TASK PROMPT:
Only an exact copy of every record counts as an answer.

******

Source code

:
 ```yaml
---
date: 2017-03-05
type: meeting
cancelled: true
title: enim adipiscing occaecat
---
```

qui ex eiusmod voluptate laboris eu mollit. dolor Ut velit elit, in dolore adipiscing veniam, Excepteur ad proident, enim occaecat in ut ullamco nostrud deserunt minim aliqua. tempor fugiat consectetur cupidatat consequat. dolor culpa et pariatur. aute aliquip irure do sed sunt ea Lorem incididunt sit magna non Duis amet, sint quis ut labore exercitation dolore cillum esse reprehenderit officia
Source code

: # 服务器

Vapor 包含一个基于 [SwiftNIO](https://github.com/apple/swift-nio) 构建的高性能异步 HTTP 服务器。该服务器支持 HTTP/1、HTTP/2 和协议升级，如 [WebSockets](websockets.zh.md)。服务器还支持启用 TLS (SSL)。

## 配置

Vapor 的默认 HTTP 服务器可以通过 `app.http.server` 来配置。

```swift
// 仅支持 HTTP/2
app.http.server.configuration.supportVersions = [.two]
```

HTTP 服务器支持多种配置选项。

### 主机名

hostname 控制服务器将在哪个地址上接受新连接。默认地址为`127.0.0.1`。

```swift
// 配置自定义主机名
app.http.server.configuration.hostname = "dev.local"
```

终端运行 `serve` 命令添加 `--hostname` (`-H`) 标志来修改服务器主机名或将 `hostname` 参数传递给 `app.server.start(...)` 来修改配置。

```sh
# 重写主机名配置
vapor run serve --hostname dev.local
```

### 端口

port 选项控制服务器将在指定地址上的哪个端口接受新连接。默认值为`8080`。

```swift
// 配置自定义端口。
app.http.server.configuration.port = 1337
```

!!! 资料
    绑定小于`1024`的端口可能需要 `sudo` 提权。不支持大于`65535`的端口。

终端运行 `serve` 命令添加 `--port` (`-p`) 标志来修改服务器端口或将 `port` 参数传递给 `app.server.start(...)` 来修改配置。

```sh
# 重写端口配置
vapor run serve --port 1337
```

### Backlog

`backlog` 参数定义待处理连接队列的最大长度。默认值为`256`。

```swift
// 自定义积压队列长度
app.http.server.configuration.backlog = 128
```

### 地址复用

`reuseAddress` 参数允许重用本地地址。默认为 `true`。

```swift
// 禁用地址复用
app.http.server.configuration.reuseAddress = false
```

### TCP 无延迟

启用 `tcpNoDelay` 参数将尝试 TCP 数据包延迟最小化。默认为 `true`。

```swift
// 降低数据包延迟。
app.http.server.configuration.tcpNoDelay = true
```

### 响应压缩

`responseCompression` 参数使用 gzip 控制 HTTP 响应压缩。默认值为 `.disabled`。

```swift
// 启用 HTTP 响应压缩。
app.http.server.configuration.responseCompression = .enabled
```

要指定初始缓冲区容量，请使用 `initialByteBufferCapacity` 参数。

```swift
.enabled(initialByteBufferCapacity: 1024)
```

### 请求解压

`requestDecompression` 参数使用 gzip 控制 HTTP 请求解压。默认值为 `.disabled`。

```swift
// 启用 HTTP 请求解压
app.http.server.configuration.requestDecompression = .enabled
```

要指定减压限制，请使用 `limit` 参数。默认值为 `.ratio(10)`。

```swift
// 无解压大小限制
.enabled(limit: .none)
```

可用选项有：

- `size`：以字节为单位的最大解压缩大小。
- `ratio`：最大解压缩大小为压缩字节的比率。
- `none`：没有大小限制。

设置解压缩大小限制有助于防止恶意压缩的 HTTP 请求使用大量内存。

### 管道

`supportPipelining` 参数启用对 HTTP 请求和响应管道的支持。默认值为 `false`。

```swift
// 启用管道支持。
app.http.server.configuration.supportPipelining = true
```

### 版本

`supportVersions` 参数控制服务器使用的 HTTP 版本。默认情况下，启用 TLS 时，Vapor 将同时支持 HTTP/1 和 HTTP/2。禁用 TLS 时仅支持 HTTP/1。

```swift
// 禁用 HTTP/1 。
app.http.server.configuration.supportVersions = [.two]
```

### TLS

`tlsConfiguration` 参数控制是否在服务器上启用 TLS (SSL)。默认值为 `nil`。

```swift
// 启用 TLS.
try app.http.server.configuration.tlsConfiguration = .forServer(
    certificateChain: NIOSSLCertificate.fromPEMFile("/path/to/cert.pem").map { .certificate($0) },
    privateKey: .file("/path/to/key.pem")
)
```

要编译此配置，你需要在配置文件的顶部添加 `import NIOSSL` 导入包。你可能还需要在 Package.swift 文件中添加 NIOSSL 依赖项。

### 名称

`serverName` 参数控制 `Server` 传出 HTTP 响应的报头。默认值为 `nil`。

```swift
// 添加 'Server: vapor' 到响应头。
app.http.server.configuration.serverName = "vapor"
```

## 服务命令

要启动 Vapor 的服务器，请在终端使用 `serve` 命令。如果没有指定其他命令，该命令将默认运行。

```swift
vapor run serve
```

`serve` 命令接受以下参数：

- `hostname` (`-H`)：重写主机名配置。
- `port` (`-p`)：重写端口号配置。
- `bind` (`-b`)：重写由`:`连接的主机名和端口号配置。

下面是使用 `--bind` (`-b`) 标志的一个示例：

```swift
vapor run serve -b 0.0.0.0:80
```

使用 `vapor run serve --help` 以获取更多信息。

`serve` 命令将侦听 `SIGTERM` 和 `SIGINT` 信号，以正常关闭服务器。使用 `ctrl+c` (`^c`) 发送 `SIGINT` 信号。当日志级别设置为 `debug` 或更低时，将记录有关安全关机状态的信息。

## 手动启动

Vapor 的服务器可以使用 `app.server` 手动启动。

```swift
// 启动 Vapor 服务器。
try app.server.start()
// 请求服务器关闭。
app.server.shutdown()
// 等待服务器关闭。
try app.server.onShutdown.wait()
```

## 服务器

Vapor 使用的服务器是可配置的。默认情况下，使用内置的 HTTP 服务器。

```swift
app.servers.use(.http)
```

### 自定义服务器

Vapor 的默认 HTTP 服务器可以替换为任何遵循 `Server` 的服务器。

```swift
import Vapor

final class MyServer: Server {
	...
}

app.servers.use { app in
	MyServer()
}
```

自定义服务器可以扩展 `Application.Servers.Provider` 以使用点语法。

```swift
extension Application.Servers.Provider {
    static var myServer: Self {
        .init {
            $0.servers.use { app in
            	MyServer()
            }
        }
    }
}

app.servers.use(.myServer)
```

******

ANSWER TO THIS TASK:
Source code

:
 ```yaml
---
date: 2017-03-05
type: meeting
cancelled: true
title: enim adipiscing occaecat
---
```

qui ex eiusmod voluptate laboris eu mollit. dolor Ut velit elit, in dolore adipiscing veniam, Excepteur ad proident, enim occaecat in ut ullamco nostrud deserunt minim aliqua. tempor fugiat consectetur cupidatat consequat. dolor culpa et pariatur. aute aliquip irure do sed sunt ea Lorem incididunt sit magna non Duis amet, sint quis ut labore exercitation dolore cillum esse reprehenderit officia
Source code

: # 服务器

Vapor 包含一个基于 [SwiftNIO](https://github.com/apple/swift-nio) 构建的高性能异步 HTTP 服务器。该服务器支持 HTTP/1、HTTP/2 和协议升级，如 [WebSockets](websockets.zh.md)。服务器还支持启用 TLS (SSL)。

## 配置

Vapor 的默认 HTTP 服务器可以通过 `app.http.server` 来配置。

```swift
// 仅支持 HTTP/2
app.http.server.configuration.supportVersions = [.two]
```

HTTP 服务器支持多种配置选项。

### 主机名

hostname 控制服务器将在哪个地址上接受新连接。默认地址为`127.0.0.1`。

```swift
// 配置自定义主机名
app.http.server.configuration.hostname = "dev.local"
```

终端运行 `serve` 命令添加 `--hostname` (`-H`) 标志来修改服务器主机名或将 `hostname` 参数传递给 `app.server.start(...)` 来修改配置。

```sh
# 重写主机名配置
vapor run serve --hostname dev.local
```

### 端口

port 选项控制服务器将在指定地址上的哪个端口接受新连接。默认值为`8080`。

```swift
// 配置自定义端口。
app.http.server.configuration.port = 1337
```

!!! 资料
    绑定小于`1024`的端口可能需要 `sudo` 提权。不支持大于`65535`的端口。

终端运行 `serve` 命令添加 `--port` (`-p`) 标志来修改服务器端口或将 `port` 参数传递给 `app.server.start(...)` 来修改配置。

```sh
# 重写端口配置
vapor run serve --port 1337
```

### Backlog

`backlog` 参数定义待处理连接队列的最大长度。默认值为`256`。

```swift
// 自定义积压队列长度
app.http.server.configuration.backlog = 128
```

### 地址复用

`reuseAddress` 参数允许重用本地地址。默认为 `true`。

```swift
// 禁用地址复用
app.http.server.configuration.reuseAddress = false
```

### TCP 无延迟

启用 `tcpNoDelay` 参数将尝试 TCP 数据包延迟最小化。默认为 `true`。

```swift
// 降低数据包延迟。
app.http.server.configuration.tcpNoDelay = true
```

### 响应压缩

`responseCompression` 参数使用 gzip 控制 HTTP 响应压缩。默认值为 `.disabled`。

```swift
// 启用 HTTP 响应压缩。
app.http.server.configuration.responseCompression = .enabled
```

要指定初始缓冲区容量，请使用 `initialByteBufferCapacity` 参数。

```swift
.enabled(initialByteBufferCapacity: 1024)
```

### 请求解压

`requestDecompression` 参数使用 gzip 控制 HTTP 请求解压。默认值为 `.disabled`。

```swift
// 启用 HTTP 请求解压
app.http.server.configuration.requestDecompression = .enabled
```

要指定减压限制，请使用 `limit` 参数。默认值为 `.ratio(10)`。

```swift
// 无解压大小限制
.enabled(limit: .none)
```

可用选项有：

- `size`：以字节为单位的最大解压缩大小。
- `ratio`：最大解压缩大小为压缩字节的比率。
- `none`：没有大小限制。

设置解压缩大小限制有助于防止恶意压缩的 HTTP 请求使用大量内存。

### 管道

`supportPipelining` 参数启用对 HTTP 请求和响应管道的支持。默认值为 `false`。

```swift
// 启用管道支持。
app.http.server.configuration.supportPipelining = true
```

### 版本

`supportVersions` 参数控制服务器使用的 HTTP 版本。默认情况下，启用 TLS 时，Vapor 将同时支持 HTTP/1 和 HTTP/2。禁用 TLS 时仅支持 HTTP/1。

```swift
// 禁用 HTTP/1 。
app.http.server.configuration.supportVersions = [.two]
```

### TLS

`tlsConfiguration` 参数控制是否在服务器上启用 TLS (SSL)。默认值为 `nil`。

```swift
// 启用 TLS.
try app.http.server.configuration.tlsConfiguration = .forServer(
    certificateChain: NIOSSLCertificate.fromPEMFile("/path/to/cert.pem").map { .certificate($0) },
    privateKey: .file("/path/to/key.pem")
)
```

要编译此配置，你需要在配置文件的顶部添加 `import NIOSSL` 导入包。你可能还需要在 Package.swift 文件中添加 NIOSSL 依赖项。

### 名称

`serverName` 参数控制 `Server` 传出 HTTP 响应的报头。默认值为 `nil`。

```swift
// 添加 'Server: vapor' 到响应头。
app.http.server.configuration.serverName = "vapor"
```

## 服务命令

要启动 Vapor 的服务器，请在终端使用 `serve` 命令。如果没有指定其他命令，该命令将默认运行。

```swift
vapor run serve
```

`serve` 命令接受以下参数：

- `hostname` (`-H`)：重写主机名配置。
- `port` (`-p`)：重写端口号配置。
- `bind` (`-b`)：重写由`:`连接的主机名和端口号配置。

下面是使用 `--bind` (`-b`) 标志的一个示例：

```swift
vapor run serve -b 0.0.0.0:80
```

使用 `vapor run serve --help` 以获取更多信息。

`serve` 命令将侦听 `SIGTERM` 和 `SIGINT` 信号，以正常关闭服务器。使用 `ctrl+c` (`^c`) 发送 `SIGINT` 信号。当日志级别设置为 `debug` 或更低时，将记录有关安全关机状态的信息。

## 手动启动

Vapor 的服务器可以使用 `app.server` 手动启动。

```swift
// 启动 Vapor 服务器。
try app.server.start()
// 请求服务器关闭。
app.server.shutdown()
// 等待服务器关闭。
try app.server.onShutdown.wait()
```

## 服务器

Vapor 使用的服务器是可配置的。默认情况下，使用内置的 HTTP 服务器。

```swift
app.servers.use(.http)
```

### 自定义服务器

Vapor 的默认 HTTP 服务器可以替换为任何遵循 `Server` 的服务器。

```swift
import Vapor

final class MyServer: Server {
	...
}

app.servers.use { app in
	MyServer()
}
```

自定义服务器可以扩展 `Application.Servers.Provider` 以使用点语法。

```swift
extension Application.Servers.Provider {
    static var myServer: Self {
        .init {
            $0.servers.use { app in
            	MyServer()
            }
        }
    }
}

app.servers.use(.myServer)
```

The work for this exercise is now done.